Verification: Plugging the Solution Back In

It's always a good idea to verify your solution, especially in math problems. This ensures you haven't made any mistakes along the way. To verify our solution (1, 6), we'll plug these values back into both original equations and see if they hold true.

Equation 1: 2x - y + 4 = 0

Substitute x = 1 and y = 6:

2(1) - 6 + 4 = 0 2 - 6 + 4 = 0 0 = 0

This equation holds true! This is a good sign.

Equation 2: x + y - 7 = 0

Substitute x = 1 and y = 6:

1 + 6 - 7 = 0 7 - 7 = 0 0 = 0

This equation also holds true! Since our solution satisfies both equations, we can be confident that it's correct.

Visualizing the Solution: Graphing the Lines

Sometimes, a visual representation can help you understand the solution better. We can graph the two lines and see where they intersect. To graph the lines, we can rewrite the equations in slope-intercept form (y = mx + b), where m is the slope and b is the y-intercept.

Equation 1: 2x - y + 4 = 0

Solve for y:

y = 2x + 4

This line has a slope of 2 and a y-intercept of 4.

Equation 2: x + y - 7 = 0

Solve for y:

y = -x + 7

This line has a slope of -1 and a y-intercept of 7.

If you were to graph these two lines, you would see that they intersect at the point (1, 6), which confirms our algebraic solution.
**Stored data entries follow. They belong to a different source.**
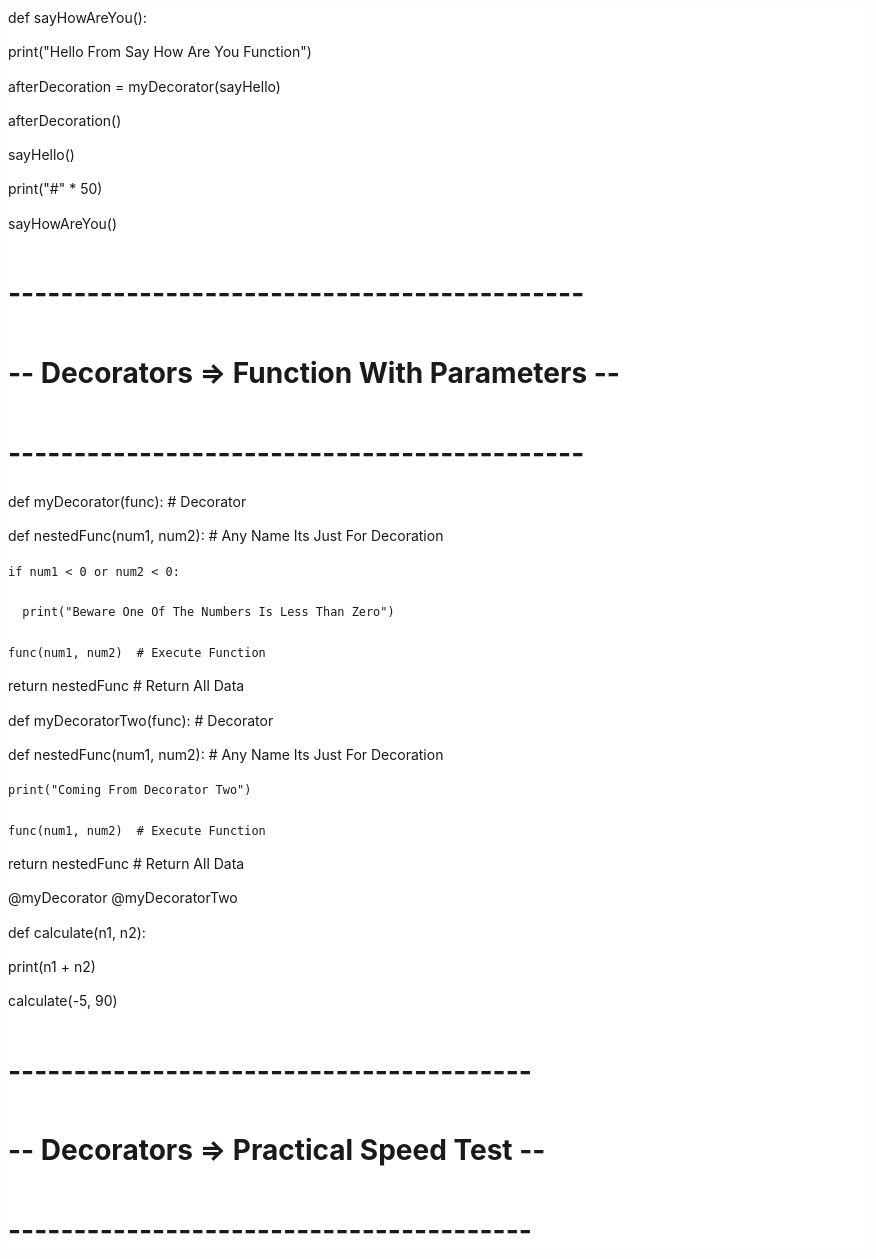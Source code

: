 def sayHowAreYou():

  print("Hello From Say How Are You Function")

afterDecoration = myDecorator(sayHello)

afterDecoration()

sayHello()

print("#" * 50)

sayHowAreYou()


# --------------------------------------------
# -- Decorators => Function With Parameters --
# --------------------------------------------

def myDecorator(func):  # Decorator

  def nestedFunc(num1, num2):  # Any Name Its Just For Decoration

    if num1 < 0 or num2 < 0:

      print("Beware One Of The Numbers Is Less Than Zero")

    func(num1, num2)  # Execute Function

  return nestedFunc  # Return All Data

def myDecoratorTwo(func):  # Decorator

  def nestedFunc(num1, num2):  # Any Name Its Just For Decoration

    print("Coming From Decorator Two")

    func(num1, num2)  # Execute Function

  return nestedFunc  # Return All Data

@myDecorator
@myDecoratorTwo

def calculate(n1, n2):

  print(n1 + n2)

calculate(-5, 90)

# ----------------------------------------
# -- Decorators => Practical Speed Test --
# ----------------------------------------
Graphing is a fantastic way to double-check your work and gain a deeper understanding of the problem.

Conclusion: Mastering Linear Systems

Finding the point of intersection of two lines is a fundamental skill in algebra. We've explored two powerful methods – substitution and elimination – to solve this type of problem. Remember, the key is to manipulate the equations to isolate variables and ultimately find the (x, y) coordinates that satisfy both equations. By understanding these methods, you'll be well-equipped to tackle more complex problems in algebra and beyond.

So, guys, keep practicing, and you'll become masters of linear systems in no time! Happy solving!